■ Exercise requirements ■
Using the material below, return exactly the lines between the one holding "Don't print events" and the one holding "evt.args is the list of event arguments.", inclusive, and no others.

►

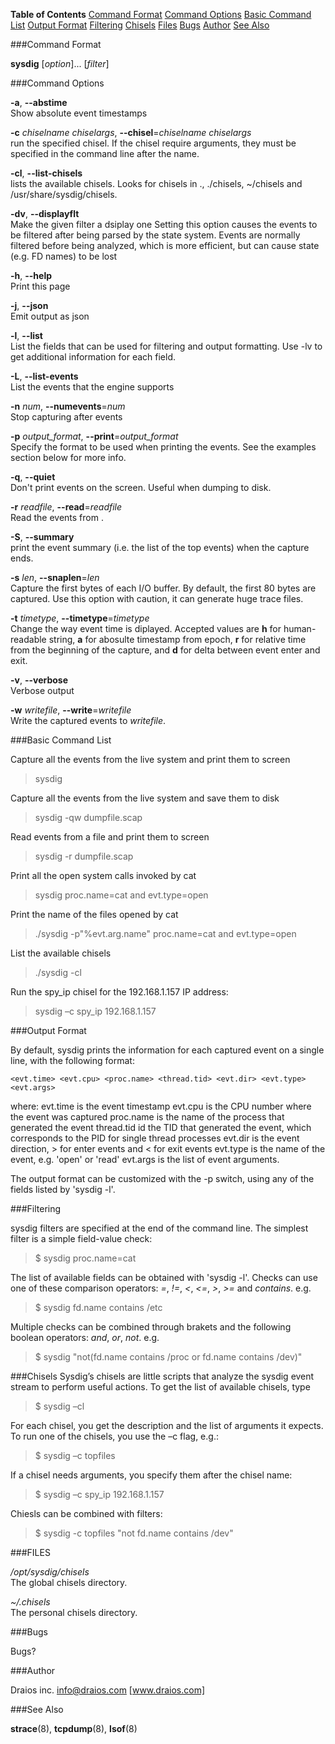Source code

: **Table of Contents**
[Command Format](#wiki-command-format)
[Command Options](#wiki-command-options)
[Basic Command List](#wiki-basic-command-list)
[Output Format](#wiki-Output-Format)
[Filtering](#wiki-Filtering)
[Chisels](#wiki-chisels)
[Files](#wiki-files)
[Bugs](#wiki-bugs)
[Author](#wiki-author)
[See Also](#wiki-see-also)

###Command Format

**sysdig** [*option*]... [*filter*]

###Command Options

**-a**, **--abstime**  
  Show absolute event timestamps
  
**-c** _chiselname_ _chiselargs_, **--chisel**=_chiselname_ _chiselargs_  
  run the specified chisel. If the chisel require arguments, they must be specified in the command line after the name.
  
**-cl**, **--list-chisels**  
  lists the available chisels. Looks for chisels in ., ./chisels, ~/chisels and /usr/share/sysdig/chisels.
  
**-dv**, **--displayflt**  
  Make the given filter a dsiplay one Setting this option causes the events to be filtered after being parsed by the state system. Events are normally filtered before being analyzed, which is more efficient, but can cause state (e.g. FD names) to be lost
  
**-h**, **--help**  
  Print this page
  
**-j**, **--json**         
  Emit output as json
  
**-l**, **--list**  
  List the fields that can be used for filtering and output formatting. Use -lv to get additional information for each field.
  
**-L**, **--list-events**  
  List the events that the engine supports
  
**-n** _num_, **--numevents**=_num_  
  Stop capturing after <num> events
  
**-p** _output_format_, **--print**=_output_format_  
  Specify the format to be used when printing the events. See the examples section below for more info.
  
**-q**, **--quiet**  
  Don't print events on the screen. Useful when dumping to disk.
  
**-r** _readfile_, **--read**=_readfile_  
  Read the events from <readfile>.
  
**-S**, **--summary**  
  print the event summary (i.e. the list of the top events) when the capture ends.
  
**-s** _len_, **--snaplen**=_len_  
  Capture the first <len> bytes of each I/O buffer. By default, the first 80 bytes are captured. Use this option with caution, it can generate huge trace files.
  
**-t** _timetype_, **--timetype**=_timetype_  
  Change the way event time is diplayed. Accepted values are **h** for human-readable string, **a** for abosulte timestamp from epoch, **r** for relative time from the beginning of the capture, and **d** for delta between event enter and exit.
  
**-v**, **--verbose**  
  Verbose output
  
**-w** _writefile_, **--write**=_writefile_  
  Write the captured events to _writefile_.

###Basic Command List

Capture all the events from the live system and print them to screen
> sysdig

Capture all the events from the live system and save them to disk
> sysdig -qw dumpfile.scap

Read events from a file and print them to screen
> sysdig -r dumpfile.scap

Print all the open system calls invoked by cat
> sysdig proc.name=cat and evt.type=open

Print the name of the files opened by cat
> ./sysdig -p"%evt.arg.name" proc.name=cat and evt.type=open

List the available chisels
> ./sysdig -cl

Run the spy_ip chisel for the 192.168.1.157 IP address:
> sysdig –c spy_ip 192.168.1.157

###Output Format

By default, sysdig prints the information for each captured event on a single line, with the following format:

```<evt.time> <evt.cpu> <proc.name> <thread.tid> <evt.dir> <evt.type> <evt.args>```

where:
 evt.time is the event timestamp
 evt.cpu is the CPU number where the event was captured
 proc.name is the name of the process that generated the event
 thread.tid id the TID that generated the event, which corresponds to the
   PID for single thread processes
 evt.dir is the event direction, > for enter events and < for exit events
 evt.type is the name of the event, e.g. 'open' or 'read'
 evt.args is the list of event arguments.

The output format can be customized with the -p switch, using any of the fields listed by 'sysdig -l'.

###Filtering 

sysdig filters are specified at the end of the command line. The simplest filter is a simple field-value check:
> $ sysdig proc.name=cat

The list of available fields can be obtained with 'sysdig -l'.
Checks can use one of these comparison operators: _=_, _!=_, _<_, _<=_, _>_, _>=_ and _contains_. e.g.
> $ sysdig fd.name contains /etc

Multiple checks can be combined through brakets and the following boolean operators: _and_, _or_, _not_. e.g.
> $ sysdig "not(fd.name contains /proc or fd.name contains /dev)"

###Chisels
Sysdig’s chisels are little scripts that analyze the sysdig event stream to perform useful actions.
To get the list of available chisels, type
> $ sysdig –cl  

For each chisel, you get the description and the list of arguments it expects. 
To run one of the chisels, you use the –c flag, e.g.:
> $ sysdig –c topfiles

If a chisel needs arguments, you specify them after the chisel name:
> $ sysdig –c spy_ip 192.168.1.157

Chiesls can be combined with filters:
> $ sysdig -c topfiles "not fd.name contains /dev"

###FILES

*/opt/sysdig/chisels*  
  The global chisels directory.

*~/.chisels*  
  The personal chisels directory.

###Bugs

Bugs?

###Author

Draios inc. <info@draios.com>
[www.draios.com]

###See Also

**strace**(8), **tcpdump**(8), **lsof**(8)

◄

■ Task answer ■
  Don't print events on the screen. Useful when dumping to disk.
  
**-r** _readfile_, **--read**=_readfile_  
  Read the events from <readfile>.
  
**-S**, **--summary**  
  print the event summary (i.e. the list of the top events) when the capture ends.
  
**-s** _len_, **--snaplen**=_len_  
  Capture the first <len> bytes of each I/O buffer. By default, the first 80 bytes are captured. Use this option with caution, it can generate huge trace files.
  
**-t** _timetype_, **--timetype**=_timetype_  
  Change the way event time is diplayed. Accepted values are **h** for human-readable string, **a** for abosulte timestamp from epoch, **r** for relative time from the beginning of the capture, and **d** for delta between event enter and exit.
  
**-v**, **--verbose**  
  Verbose output
  
**-w** _writefile_, **--write**=_writefile_  
  Write the captured events to _writefile_.

###Basic Command List

Capture all the events from the live system and print them to screen
> sysdig

Capture all the events from the live system and save them to disk
> sysdig -qw dumpfile.scap

Read events from a file and print them to screen
> sysdig -r dumpfile.scap

Print all the open system calls invoked by cat
> sysdig proc.name=cat and evt.type=open

Print the name of the files opened by cat
> ./sysdig -p"%evt.arg.name" proc.name=cat and evt.type=open

List the available chisels
> ./sysdig -cl

Run the spy_ip chisel for the 192.168.1.157 IP address:
> sysdig –c spy_ip 192.168.1.157

###Output Format

By default, sysdig prints the information for each captured event on a single line, with the following format:

```<evt.time> <evt.cpu> <proc.name> <thread.tid> <evt.dir> <evt.type> <evt.args>```

where:
 evt.time is the event timestamp
 evt.cpu is the CPU number where the event was captured
 proc.name is the name of the process that generated the event
 thread.tid id the TID that generated the event, which corresponds to the
   PID for single thread processes
 evt.dir is the event direction, > for enter events and < for exit events
 evt.type is the name of the event, e.g. 'open' or 'read'
 evt.args is the list of event arguments.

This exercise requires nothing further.